(Items from a dataset)
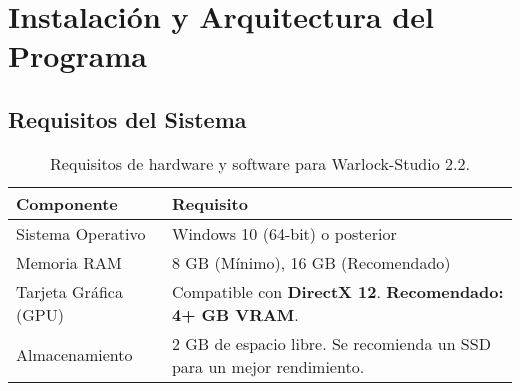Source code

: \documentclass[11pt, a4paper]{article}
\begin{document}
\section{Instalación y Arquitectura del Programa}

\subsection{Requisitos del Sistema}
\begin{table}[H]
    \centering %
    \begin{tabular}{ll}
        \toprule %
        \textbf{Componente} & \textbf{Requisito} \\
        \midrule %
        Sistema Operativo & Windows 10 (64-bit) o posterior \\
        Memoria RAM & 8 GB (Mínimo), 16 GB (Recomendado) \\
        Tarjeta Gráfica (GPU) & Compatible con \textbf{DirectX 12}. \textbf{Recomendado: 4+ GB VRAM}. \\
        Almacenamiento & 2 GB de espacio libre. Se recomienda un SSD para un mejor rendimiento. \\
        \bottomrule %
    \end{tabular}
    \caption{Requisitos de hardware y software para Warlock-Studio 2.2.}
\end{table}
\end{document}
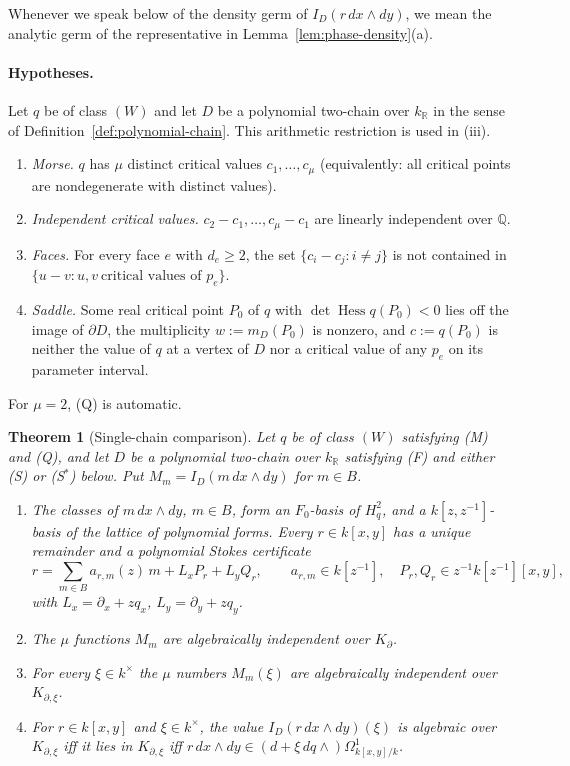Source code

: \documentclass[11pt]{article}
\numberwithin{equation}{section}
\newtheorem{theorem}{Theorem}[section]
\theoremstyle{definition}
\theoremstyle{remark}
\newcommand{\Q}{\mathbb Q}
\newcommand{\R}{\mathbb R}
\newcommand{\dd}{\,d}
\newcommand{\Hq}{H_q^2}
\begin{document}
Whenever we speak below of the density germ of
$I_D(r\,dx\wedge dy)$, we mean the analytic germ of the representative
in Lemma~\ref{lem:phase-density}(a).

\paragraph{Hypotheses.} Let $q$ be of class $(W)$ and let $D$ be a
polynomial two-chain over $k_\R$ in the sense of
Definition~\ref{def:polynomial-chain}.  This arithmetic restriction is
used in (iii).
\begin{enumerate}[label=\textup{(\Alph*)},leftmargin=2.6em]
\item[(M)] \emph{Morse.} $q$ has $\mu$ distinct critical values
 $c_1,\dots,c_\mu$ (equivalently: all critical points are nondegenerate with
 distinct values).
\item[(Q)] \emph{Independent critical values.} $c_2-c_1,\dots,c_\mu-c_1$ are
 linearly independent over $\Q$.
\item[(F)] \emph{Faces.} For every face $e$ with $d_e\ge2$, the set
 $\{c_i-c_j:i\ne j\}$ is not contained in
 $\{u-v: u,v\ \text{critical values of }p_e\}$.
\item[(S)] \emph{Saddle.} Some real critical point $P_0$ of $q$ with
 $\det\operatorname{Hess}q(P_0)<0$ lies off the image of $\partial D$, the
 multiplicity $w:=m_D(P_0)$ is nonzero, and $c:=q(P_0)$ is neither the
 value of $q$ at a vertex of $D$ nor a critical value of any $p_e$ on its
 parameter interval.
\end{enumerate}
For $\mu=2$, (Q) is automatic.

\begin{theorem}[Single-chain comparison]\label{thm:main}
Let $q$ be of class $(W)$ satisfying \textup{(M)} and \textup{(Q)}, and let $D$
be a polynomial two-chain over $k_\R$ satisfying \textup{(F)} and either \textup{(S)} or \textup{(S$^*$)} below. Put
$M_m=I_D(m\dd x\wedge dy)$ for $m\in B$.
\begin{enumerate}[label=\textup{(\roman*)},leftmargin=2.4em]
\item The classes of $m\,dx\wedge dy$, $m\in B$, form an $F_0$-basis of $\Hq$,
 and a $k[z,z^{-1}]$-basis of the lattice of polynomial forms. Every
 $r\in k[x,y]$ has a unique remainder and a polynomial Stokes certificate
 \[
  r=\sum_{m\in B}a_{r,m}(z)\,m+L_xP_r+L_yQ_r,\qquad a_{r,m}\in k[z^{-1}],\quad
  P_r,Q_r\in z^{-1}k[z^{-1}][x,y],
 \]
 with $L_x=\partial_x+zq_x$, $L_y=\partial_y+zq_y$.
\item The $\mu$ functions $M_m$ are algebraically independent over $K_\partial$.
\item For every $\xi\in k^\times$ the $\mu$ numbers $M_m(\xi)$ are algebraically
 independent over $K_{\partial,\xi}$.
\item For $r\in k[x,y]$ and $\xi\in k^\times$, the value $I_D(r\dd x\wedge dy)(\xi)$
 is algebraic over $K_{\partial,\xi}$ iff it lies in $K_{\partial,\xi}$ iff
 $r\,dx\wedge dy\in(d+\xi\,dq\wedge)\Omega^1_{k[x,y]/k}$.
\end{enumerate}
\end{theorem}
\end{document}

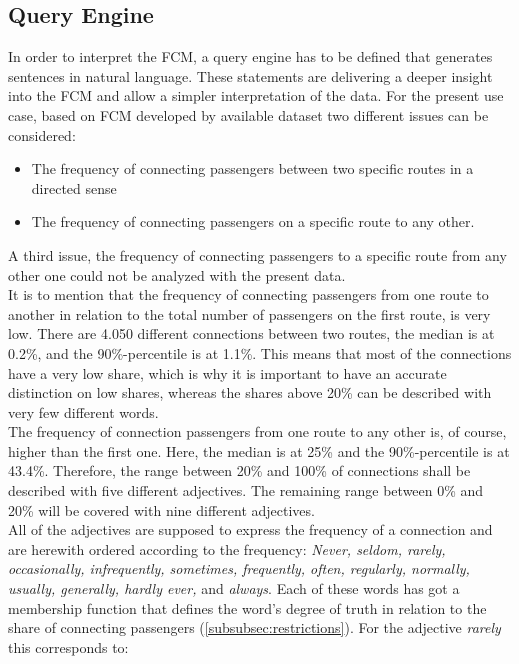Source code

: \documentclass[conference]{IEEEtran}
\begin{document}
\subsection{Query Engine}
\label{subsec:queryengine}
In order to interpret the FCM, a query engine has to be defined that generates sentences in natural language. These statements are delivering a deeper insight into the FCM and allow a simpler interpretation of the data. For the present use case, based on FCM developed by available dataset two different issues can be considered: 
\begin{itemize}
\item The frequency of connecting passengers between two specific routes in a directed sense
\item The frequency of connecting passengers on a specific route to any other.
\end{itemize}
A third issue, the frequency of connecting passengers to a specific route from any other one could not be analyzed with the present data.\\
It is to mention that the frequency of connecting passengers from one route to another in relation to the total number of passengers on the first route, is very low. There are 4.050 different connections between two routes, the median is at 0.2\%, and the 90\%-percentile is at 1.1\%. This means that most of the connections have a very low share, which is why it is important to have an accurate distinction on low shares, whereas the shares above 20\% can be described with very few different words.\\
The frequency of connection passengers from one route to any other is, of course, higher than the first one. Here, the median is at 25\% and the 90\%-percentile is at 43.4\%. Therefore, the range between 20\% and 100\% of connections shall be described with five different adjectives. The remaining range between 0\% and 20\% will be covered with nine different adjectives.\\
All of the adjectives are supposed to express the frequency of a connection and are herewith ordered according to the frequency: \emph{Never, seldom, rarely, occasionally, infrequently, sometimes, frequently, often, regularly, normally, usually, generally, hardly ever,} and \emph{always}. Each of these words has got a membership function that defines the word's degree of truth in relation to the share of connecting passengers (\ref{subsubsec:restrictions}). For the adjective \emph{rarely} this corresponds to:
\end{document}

---

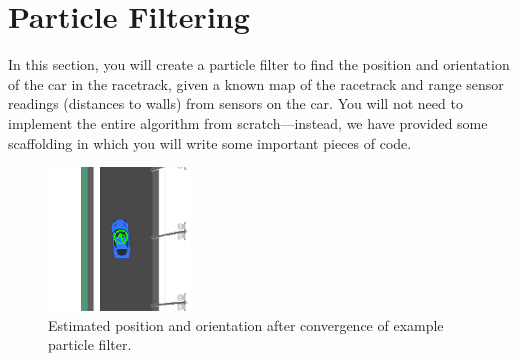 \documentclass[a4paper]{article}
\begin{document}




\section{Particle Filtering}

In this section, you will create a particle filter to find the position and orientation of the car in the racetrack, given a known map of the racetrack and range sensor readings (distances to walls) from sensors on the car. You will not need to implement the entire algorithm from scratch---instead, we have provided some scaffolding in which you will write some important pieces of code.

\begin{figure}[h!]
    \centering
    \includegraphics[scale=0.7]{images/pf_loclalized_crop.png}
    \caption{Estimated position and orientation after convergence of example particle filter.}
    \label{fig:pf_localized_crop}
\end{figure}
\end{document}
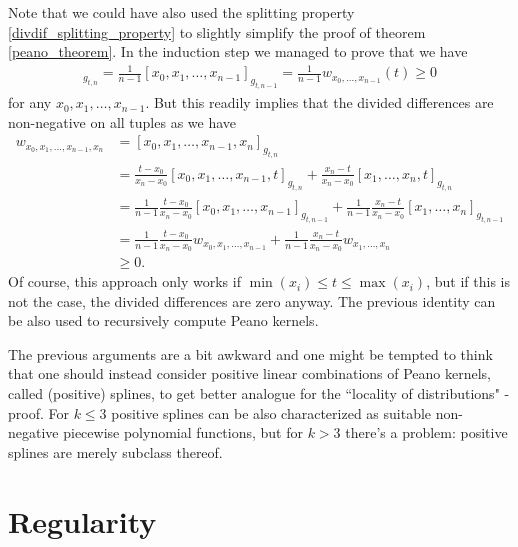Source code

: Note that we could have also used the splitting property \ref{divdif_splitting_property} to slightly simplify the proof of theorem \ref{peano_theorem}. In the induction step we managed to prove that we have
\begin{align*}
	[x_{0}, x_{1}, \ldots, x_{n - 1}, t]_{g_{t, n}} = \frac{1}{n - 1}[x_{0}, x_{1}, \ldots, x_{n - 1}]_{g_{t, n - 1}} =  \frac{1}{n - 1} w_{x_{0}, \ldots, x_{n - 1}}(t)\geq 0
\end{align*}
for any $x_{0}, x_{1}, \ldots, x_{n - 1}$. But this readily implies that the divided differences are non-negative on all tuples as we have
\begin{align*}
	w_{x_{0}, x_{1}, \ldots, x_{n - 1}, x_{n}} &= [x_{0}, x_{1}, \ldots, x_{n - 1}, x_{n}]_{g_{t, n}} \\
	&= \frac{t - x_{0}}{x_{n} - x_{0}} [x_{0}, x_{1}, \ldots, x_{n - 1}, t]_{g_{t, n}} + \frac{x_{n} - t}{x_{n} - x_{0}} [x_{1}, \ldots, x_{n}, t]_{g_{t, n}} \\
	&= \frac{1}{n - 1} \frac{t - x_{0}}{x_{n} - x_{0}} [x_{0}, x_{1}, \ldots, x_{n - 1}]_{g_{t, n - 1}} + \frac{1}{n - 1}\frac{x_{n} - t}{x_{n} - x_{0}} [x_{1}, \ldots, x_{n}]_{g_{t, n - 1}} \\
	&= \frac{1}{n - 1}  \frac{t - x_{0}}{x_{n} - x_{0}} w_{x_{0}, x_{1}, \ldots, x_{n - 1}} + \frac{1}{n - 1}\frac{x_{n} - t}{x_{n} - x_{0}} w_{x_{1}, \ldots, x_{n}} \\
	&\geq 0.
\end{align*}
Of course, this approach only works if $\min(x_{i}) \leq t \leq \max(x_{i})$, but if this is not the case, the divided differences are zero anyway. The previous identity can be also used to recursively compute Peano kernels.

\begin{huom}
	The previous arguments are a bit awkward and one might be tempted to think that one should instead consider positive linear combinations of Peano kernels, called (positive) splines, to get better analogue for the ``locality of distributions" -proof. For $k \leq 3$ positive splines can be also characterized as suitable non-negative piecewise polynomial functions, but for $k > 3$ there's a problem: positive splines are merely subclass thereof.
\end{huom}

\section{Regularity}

--

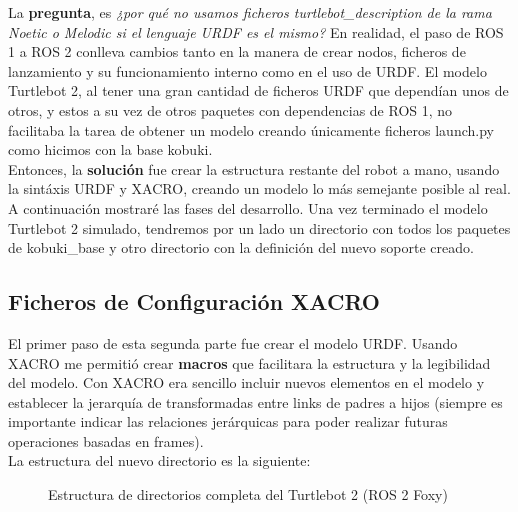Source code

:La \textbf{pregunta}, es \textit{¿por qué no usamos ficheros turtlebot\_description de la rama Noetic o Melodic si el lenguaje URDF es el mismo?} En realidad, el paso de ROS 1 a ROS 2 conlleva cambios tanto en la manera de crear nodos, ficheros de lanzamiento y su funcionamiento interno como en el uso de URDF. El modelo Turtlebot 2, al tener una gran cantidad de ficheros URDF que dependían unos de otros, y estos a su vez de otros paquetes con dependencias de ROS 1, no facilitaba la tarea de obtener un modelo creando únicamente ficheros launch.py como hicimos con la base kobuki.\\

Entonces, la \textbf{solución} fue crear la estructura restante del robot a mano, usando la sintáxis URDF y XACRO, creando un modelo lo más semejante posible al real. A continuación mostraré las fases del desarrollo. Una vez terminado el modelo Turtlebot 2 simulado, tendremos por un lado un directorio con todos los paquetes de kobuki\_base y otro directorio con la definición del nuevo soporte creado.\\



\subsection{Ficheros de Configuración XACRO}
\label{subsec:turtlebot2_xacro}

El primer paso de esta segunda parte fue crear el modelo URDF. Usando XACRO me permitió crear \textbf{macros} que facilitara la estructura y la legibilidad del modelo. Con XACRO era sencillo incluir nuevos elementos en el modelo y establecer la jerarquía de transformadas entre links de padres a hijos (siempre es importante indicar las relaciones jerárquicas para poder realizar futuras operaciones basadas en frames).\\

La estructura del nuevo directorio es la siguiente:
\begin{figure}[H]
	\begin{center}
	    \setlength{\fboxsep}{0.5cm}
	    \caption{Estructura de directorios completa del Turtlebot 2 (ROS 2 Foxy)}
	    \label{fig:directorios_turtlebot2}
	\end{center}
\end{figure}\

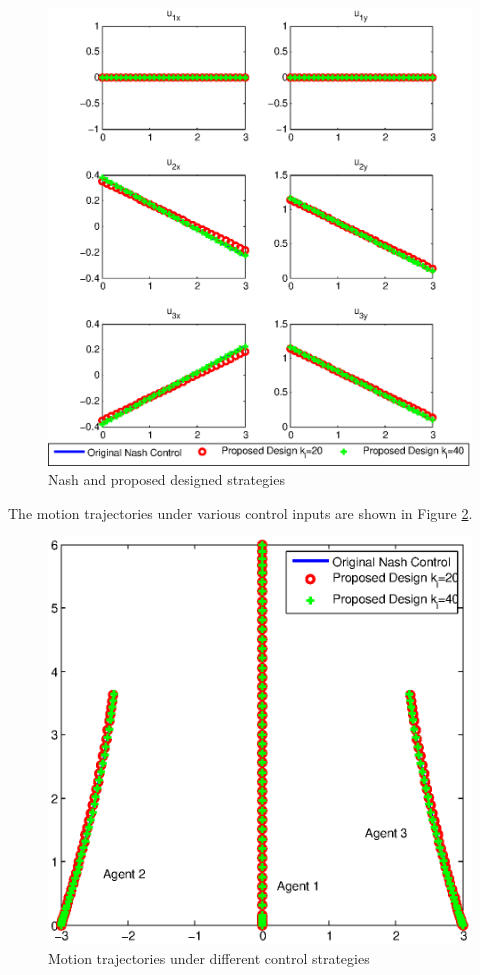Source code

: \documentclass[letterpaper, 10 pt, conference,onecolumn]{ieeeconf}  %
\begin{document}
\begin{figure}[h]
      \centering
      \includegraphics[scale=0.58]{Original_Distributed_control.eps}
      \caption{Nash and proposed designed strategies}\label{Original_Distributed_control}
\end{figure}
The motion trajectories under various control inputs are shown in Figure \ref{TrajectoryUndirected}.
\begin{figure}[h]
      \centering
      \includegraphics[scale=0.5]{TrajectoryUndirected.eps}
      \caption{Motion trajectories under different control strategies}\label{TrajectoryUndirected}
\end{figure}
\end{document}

What the task requires: The lines to copy are those above that contain the string "wedge".

Written solution:
$I_D(r\,dx\wedge dy)$, we mean the analytic germ of the representative
$M_m=I_D(m\dd x\wedge dy)$ for $m\in B$.
\item The classes of $m\,dx\wedge dy$, $m\in B$, form an $F_0$-basis of $\Hq$,
\item For $r\in k[x,y]$ and $\xi\in k^\times$, the value $I_D(r\dd x\wedge dy)(\xi)$
 $r\,dx\wedge dy\in(d+\xi\,dq\wedge)\Omega^1_{k[x,y]/k}$.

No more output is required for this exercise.